08/29/2025 | Press release | Distributed by Public on 08/29/2025 14:16
Item 5.07 Submission of Matters to a Vote of Security Holders.
Waiver Agreement
As previously disclosed, on July 21, 2025, Datavault AI Inc., a Delaware corporation (the "Company"), entered into an agreement (the "Waiver Agreement") with the purchasers (the "Purchasers") party to that certain securities purchase agreement, dated March 31, 2025, with purchasers thereto (the "March 2025 Purchase Agreement"), pursuant to which the Purchasers waived the provisions relating to variable rate transactions contained in the March 2025 Purchase Agreement for a period of 60 days and the provisions relating to participation rights contained in the March 2025 Purchase Agreement, and the Company agreed that until the earlier to occur of (a) the end of the 60-day period beginning on the trading date after the date of the Waiver Agreement, and (b) when no Purchaser holds any of the Notes (as defined in the March 2025 Purchase Agreement), the Corporation will not sell shares of common stock of the Company, par value $0.0001 per share (the "Common Stock"), pursuant to that certain sales agreement, dated July 21, 2025, by and between the Company and Maxim Group LLC, (a)(i) on any trading day in an amount exceeding 10% of the trading volume of the shares of Common Stock on such trading day during regular trading hours, or (ii) outside of regular trading hours, (b) at a per share price below $1.10, or (c) in an aggregate amount exceeding $25,000,000.

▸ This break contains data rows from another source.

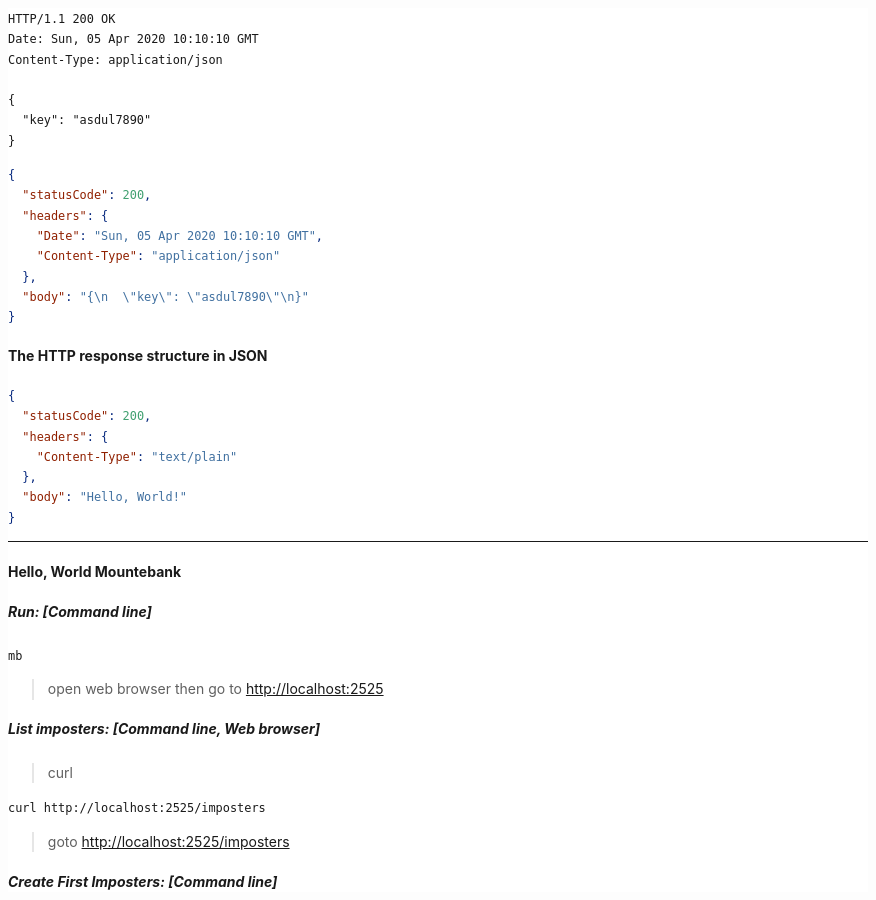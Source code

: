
 ```txt
HTTP/1.1 200 OK
Date: Sun, 05 Apr 2020 10:10:10 GMT
Content-Type: application/json

{
  "key": "asdul7890"
}
```

```json
{
  "statusCode": 200,
  "headers": {
    "Date": "Sun, 05 Apr 2020 10:10:10 GMT",
    "Content-Type": "application/json"
  },
  "body": "{\n  \"key\": \"asdul7890\"\n}"
}
```

#### The HTTP response structure in JSON

```json
{
  "statusCode": 200,
  "headers": {
    "Content-Type": "text/plain"
  },
  "body": "Hello, World!"
}
```

---

#### Hello, World Mountebank

##### Run: [Command line]

```sh
mb
```

> open web browser then go to [http://localhost:2525](http://localhost:2525)

##### List imposters: [Command line, Web browser]

> curl

```sh
curl http://localhost:2525/imposters
```

> goto [http://localhost:2525/imposters](http://localhost:2525/imposters)

##### Create First Imposters: [Command line]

In consideration of the waiver granted by the Purchasers under the Waiver Agreement, the Company agreed to issue an aggregate of 5,000,000 shares of Common Stock to the Purchasers on the date the Company receives stockholder approval for such issuance under applicable stock exchange rules.
Written Consent
On August 27, 2025, the holders of an aggregate of 50,365,422 shares of Common Stock, representing approximately 52% of the overall voting power of the Company, executed a written consent (the "Written Consent") in lieu of a meeting to approve the issuance of shares of Common Stock pursuant to the Waiver Agreement in the aggregate maximum amount of 5,000,000 for purposes of complying with Nasdaq Listing Rule 5635(d), to the extent required.
Pursuant to rules adopted by the Securities and Exchange Commission (the "SEC") under the Securities Exchange Act of 1934, as amended (the "Exchange Act"), an information statement on Schedule 14C (the "Information Statement") describing the actions approved in the Written Consent will be filed with the SEC and mailed to the Company's stockholders. None of the actions approved in the Written Consent may become effective earlier than 20 calendar days following the mailing of the Information Statement.